ONE in five companies says it would have to cut jobs if compelled to pay money into workers' pensions, research shows.

More than a third of companies said they would only be able to meet the cost of compulsory contributions by freezing salary increases, while 31 per cent said they would have to pass on the cost to customers by raising prices.

The survey of 800 businesses by the British Chambers of Commerce (BCC) found many firms already found pensions too expensive to offer.

More than half of the companies questioned said they did not contribute to their pension scheme because they could not afford it, rising to 74 per cent among firms employing fewer than 50 people.

BCC director general David Frost said: "These findings show that forcing employers to contribute towards pensions would come at a high price, both for businesses and their employees.

"Compelling employers to pay into pension schemes would simply increase the cost of employing someone and it is clear that some firms would be forced to reduce the size of their workforce to meet this cost.
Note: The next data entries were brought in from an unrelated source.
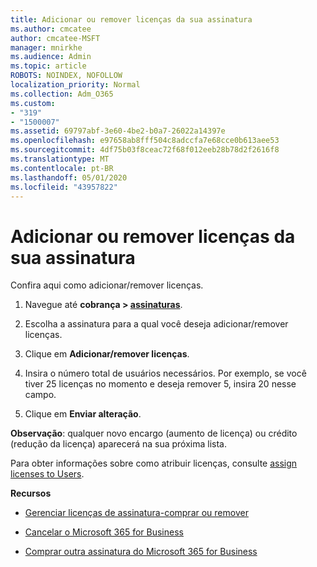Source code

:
 ```yaml
---
title: Adicionar ou remover licenças da sua assinatura
ms.author: cmcatee
author: cmcatee-MSFT
manager: mnirkhe
ms.audience: Admin
ms.topic: article
ROBOTS: NOINDEX, NOFOLLOW
localization_priority: Normal
ms.collection: Adm_O365
ms.custom:
- "319"
- "1500007"
ms.assetid: 69797abf-3e60-4be2-b0a7-26022a14397e
ms.openlocfilehash: e97658ab8fff504c8adccfa7e68cce0b613aee53
ms.sourcegitcommit: 4df75b03f8ceac72f68f012eeb28b78d2f2616f8
ms.translationtype: MT
ms.contentlocale: pt-BR
ms.lasthandoff: 05/01/2020
ms.locfileid: "43957822"
---
```

# <a name="add-or-remove-licenses-for-your-subscription"></a>Adicionar ou remover licenças da sua assinatura

Confira aqui como adicionar/remover licenças.
  
1. Navegue até **cobrança > [assinaturas](https://portal.office.com/adminportal/home#/subscriptions)**.

2. Escolha a assinatura para a qual você deseja adicionar/remover licenças.

3. Clique em **Adicionar/remover licenças**.

4. Insira o número total de usuários necessários. Por exemplo, se você tiver 25 licenças no momento e deseja remover 5, insira 20 nesse campo.

5. Clique em **Enviar alteração**.

**Observação**: qualquer novo encargo (aumento de licença) ou crédito (redução da licença) aparecerá na sua próxima lista.

Para obter informações sobre como atribuir licenças, consulte [assign licenses to Users](https://docs.microsoft.com/microsoft-365/admin/manage/assign-licenses-to-users).

 **Recursos**
  
- [Gerenciar licenças de assinatura-comprar ou remover](https://docs.microsoft.com/microsoft-365/commerce/licenses/buy-licenses)

- [Cancelar o Microsoft 365 for Business](https://support.office.com/article/Cancel-Office-365-for-business-b1bc0bef-4608-4601-813a-cdd9f746709a)

- [Comprar outra assinatura do Microsoft 365 for Business](https://support.office.com/article/Buy-another-Office-365-for-business-subscription-fab3b86c-3359-4042-8692-5d4dc7550b7c)
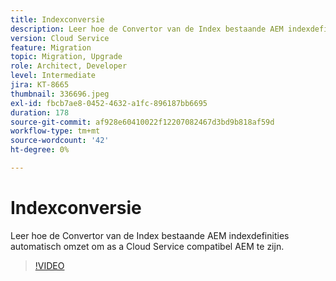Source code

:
```yaml
---
title: Indexconversie
description: Leer hoe de Convertor van de Index bestaande AEM indexdefinities automatisch omzet om as a Cloud Service compatibel AEM te zijn.
version: Cloud Service
feature: Migration
topic: Migration, Upgrade
role: Architect, Developer
level: Intermediate
jira: KT-8665
thumbnail: 336696.jpeg
exl-id: fbcb7ae8-0452-4632-a1fc-896187bb6695
duration: 178
source-git-commit: af928e60410022f12207082467d3bd9b818af59d
workflow-type: tm+mt
source-wordcount: '42'
ht-degree: 0%

---
```


# Indexconversie

Leer hoe de Convertor van de Index bestaande AEM indexdefinities automatisch omzet om as a Cloud Service compatibel AEM te zijn.

>[!VIDEO](https://video.tv.adobe.com/v/336696?quality=12&learn=on)

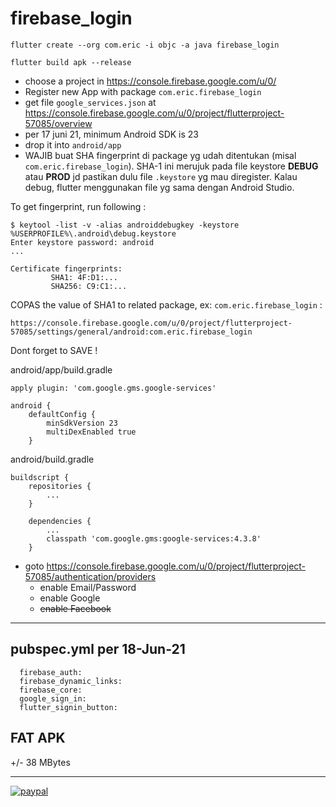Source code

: # firebase_login

 
```
flutter create --org com.eric -i objc -a java firebase_login

flutter build apk --release
```

* choose a project in https://console.firebase.google.com/u/0/ 
* Register new App with package `com.eric.firebase_login`
* get file `google_services.json` at https://console.firebase.google.com/u/0/project/flutterproject-57085/overview
* per 17 juni 21, minimum Android SDK is 23
* drop it into `android/app`
* WAJIB buat SHA fingerprint di package yg udah ditentukan (misal `com.eric.firebase_login`). SHA-1 ini merujuk pada file keystore **DEBUG** atau **PROD** jd pastikan dulu file `.keystore` yg mau diregister.
Kalau debug, flutter menggunakan file yg sama dengan Android Studio.

To get fingerprint, run following :
```
$ keytool -list -v -alias androiddebugkey -keystore %USERPROFILE%\.android\debug.keystore
Enter keystore password: android
...

Certificate fingerprints:
         SHA1: 4F:D1:...
         SHA256: C9:C1:...
```
COPAS the value of SHA1 to related package, ex: `com.eric.firebase_login` :
```
https://console.firebase.google.com/u/0/project/flutterproject-57085/settings/general/android:com.eric.firebase_login
```
Dont forget to SAVE !

android/app/build.gradle
```
apply plugin: 'com.google.gms.google-services'

android {
    defaultConfig {
        minSdkVersion 23
        multiDexEnabled true
    }
```

android/build.gradle
```
buildscript {
    repositories {
        ...
    }

    dependencies {
        ...
        classpath 'com.google.gms:google-services:4.3.8'
    }
```

* goto https://console.firebase.google.com/u/0/project/flutterproject-57085/authentication/providers
    * enable Email/Password
    * enable Google
    * ~~enable Facebook~~


---
## pubspec.yml per 18-Jun-21
```
  firebase_auth:
  firebase_dynamic_links:
  firebase_core:
  google_sign_in:
  flutter_signin_button:
```

## FAT APK
+/- 38 MBytes

---

[![paypal](https://www.paypalobjects.com/en_US/i/btn/btn_donateCC_LG.gif)](https://www.paypal.me/ellkana)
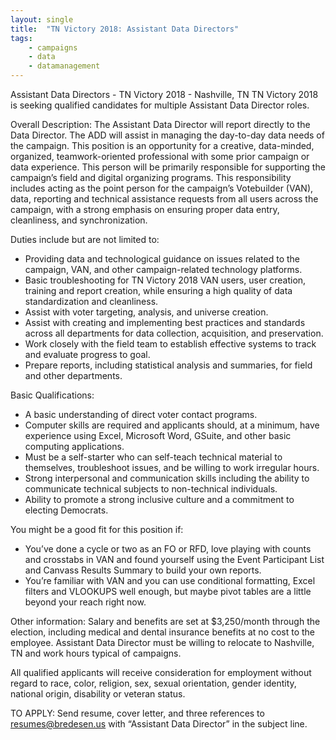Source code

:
 ```yaml
---
layout: single
title:  "TN Victory 2018: Assistant Data Directors"
tags: 
    - campaigns
    - data
    - datamanagement
---
```


Assistant Data Directors - TN Victory 2018 - Nashville, TN
TN Victory 2018 is seeking qualified candidates for multiple Assistant Data Director roles. 

Overall Description: 
The Assistant  Data Director will report directly to the Data Director. The ADD will assist in managing the day-to-day data needs of the campaign. This position is an opportunity for a creative, data-minded, organized, teamwork-oriented professional with some prior campaign or data experience. This person will be primarily responsible for supporting the campaign’s field and digital organizing programs. This responsibility includes acting as the point person for the campaign’s Votebuilder (VAN), data, reporting and technical assistance requests from all users across the campaign, with a strong emphasis on ensuring proper data entry, cleanliness, and synchronization. 

Duties include but are not limited to: 
* Providing data and technological guidance on issues related to the campaign, VAN, and other campaign-related technology platforms. 
* Basic troubleshooting for TN Victory 2018 VAN users, user creation, training and report creation, while ensuring a high quality of data standardization and cleanliness. 
* Assist with voter targeting, analysis, and universe creation. 
* Assist with creating and implementing best practices and standards across all departments for data collection, acquisition, and preservation. 
* Work closely with the field team to establish effective systems to track and evaluate progress to goal. 
* Prepare reports, including statistical analysis and summaries, for field and other departments. 

Basic Qualifications: 
* A basic understanding of direct voter contact programs.
* Computer skills are required and applicants should, at a minimum, have experience using Excel, Microsoft Word, GSuite, and other basic computing applications. 
* Must be a self-starter who can self-teach technical material to themselves, troubleshoot issues, and be willing to work irregular hours.
* Strong interpersonal and communication skills including the ability to communicate technical subjects to non-technical individuals.
* Ability to promote a strong inclusive culture and a commitment to electing Democrats.  

You might be a good fit for this position if:
* You’ve done a cycle or two as an FO or RFD, love playing with counts and crosstabs in VAN and found yourself using the Event Participant List and Canvass Results Summary to build your own reports.
* You’re familiar with VAN and you can use conditional formatting, Excel filters and VLOOKUPS well enough, but maybe pivot tables are a little beyond your reach right now. 

Other information: Salary and benefits are set at $3,250/month through the election, including medical and dental insurance benefits at no cost to the employee. Assistant Data Director must be willing to relocate to Nashville, TN and work hours typical of campaigns. 

All qualified applicants will receive consideration for employment without regard to race, color, religion, sex, sexual orientation, gender identity, national origin, disability or veteran status.

TO APPLY: Send resume, cover letter, and three references to resumes@bredesen.us with “Assistant Data Director” in the subject line. 
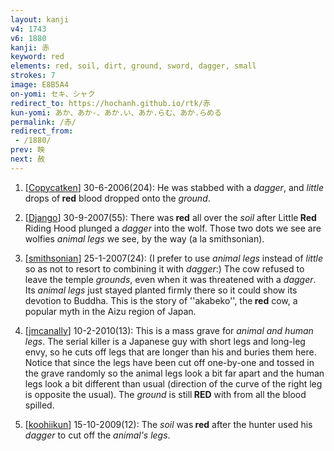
 ```yaml
---
layout: kanji
v4: 1743
v6: 1880
kanji: 赤
keyword: red
elements: red, soil, dirt, ground, sword, dagger, small
strokes: 7
image: E8B5A4
on-yomi: セキ、シャク
redirect_to: https://hochanh.github.io/rtk/赤
kun-yomi: あか、あか-、あか.い、あか.らむ、あか.らめる
permalink: /赤/
redirect_from:
 - /1880/
prev: 映
next: 赦
---
```


1) [<a href="http://kanji.koohii.com/profile/Copycatken">Copycatken</a>] 30-6-2006(204): He was stabbed with a <em>dagger</em>, and <em>little</em> drops of<strong> red</strong> blood dropped onto the <em>ground</em>.

2) [<a href="http://kanji.koohii.com/profile/Django">Django</a>] 30-9-2007(55): There was<strong> red</strong> all over the <em>soil</em> after Little<strong> Red</strong> Riding Hood plunged a <em>dagger</em> into the wolf. Those two dots we see are wolfies <em>animal legs</em> we see, by the way (a la smithsonian).

3) [<a href="http://kanji.koohii.com/profile/smithsonian">smithsonian</a>] 25-1-2007(24): (I prefer to use <em>animal legs</em> instead of <em>little</em> so as not to resort to combining it with <em>dagger</em>:) The cow refused to leave the temple <em>grounds</em>, even when it was threatened with a <em>dagger</em>. Its <em>animal legs</em> just stayed planted firmly there so it could show its devotion to Buddha. This is the story of &#039;&#039;akabeko&#039;&#039;, the<strong> red</strong> cow, a popular myth in the Aizu region of Japan.

4) [<a href="http://kanji.koohii.com/profile/jmcanally">jmcanally</a>] 10-2-2010(13): This is a mass grave for <em>animal and human legs</em>. The serial killer is a Japanese guy with short legs and long-leg envy, so he cuts off legs that are longer than his and buries them here. Notice that since the legs have been cut off one-by-one and tossed in the grave randomly so the animal legs look a bit far apart and the human legs look a bit different than usual (direction of the curve of the right leg is opposite the usual). The <em>ground</em> is still<strong> RED</strong> with from all the blood spilled.

5) [<a href="http://kanji.koohii.com/profile/koohiikun">koohiikun</a>] 15-10-2009(12): The <em>soil</em> was<strong> red</strong> after the hunter used his <em>dagger</em> to cut off the <em>animal&#039;s legs</em>.

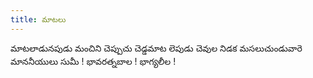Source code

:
 ```yaml
---
title: మాటలు
---
```

మాటలాడునపుడు మంచిని చెప్పుచు
 చెడ్డమాట లెపుడు చెవుల నిడక 
మసలుచుండువారె మాననీయులు సుమీ !
భావరత్నబాల ! భాగ్యలీల !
"At a time when our companies are facing fierce competition from countries such as India and China, compulsory pension contributions are the last thing that UK employers need."

The group is calling on the Government to introduce a financial incentive to encourage companies to make pension contributions.

The BCC also wants the Government to do more to encourage individuals to save towards retirement.

Mr Frost said: "We now need to see real measures to encourage more people to pay into pensions.

"This means better government-led information for employees about the benefits of pension saving, greater use of automatic enrolment in company pension schemes and a simpler state pension system that complements individual saving rather than discourages it."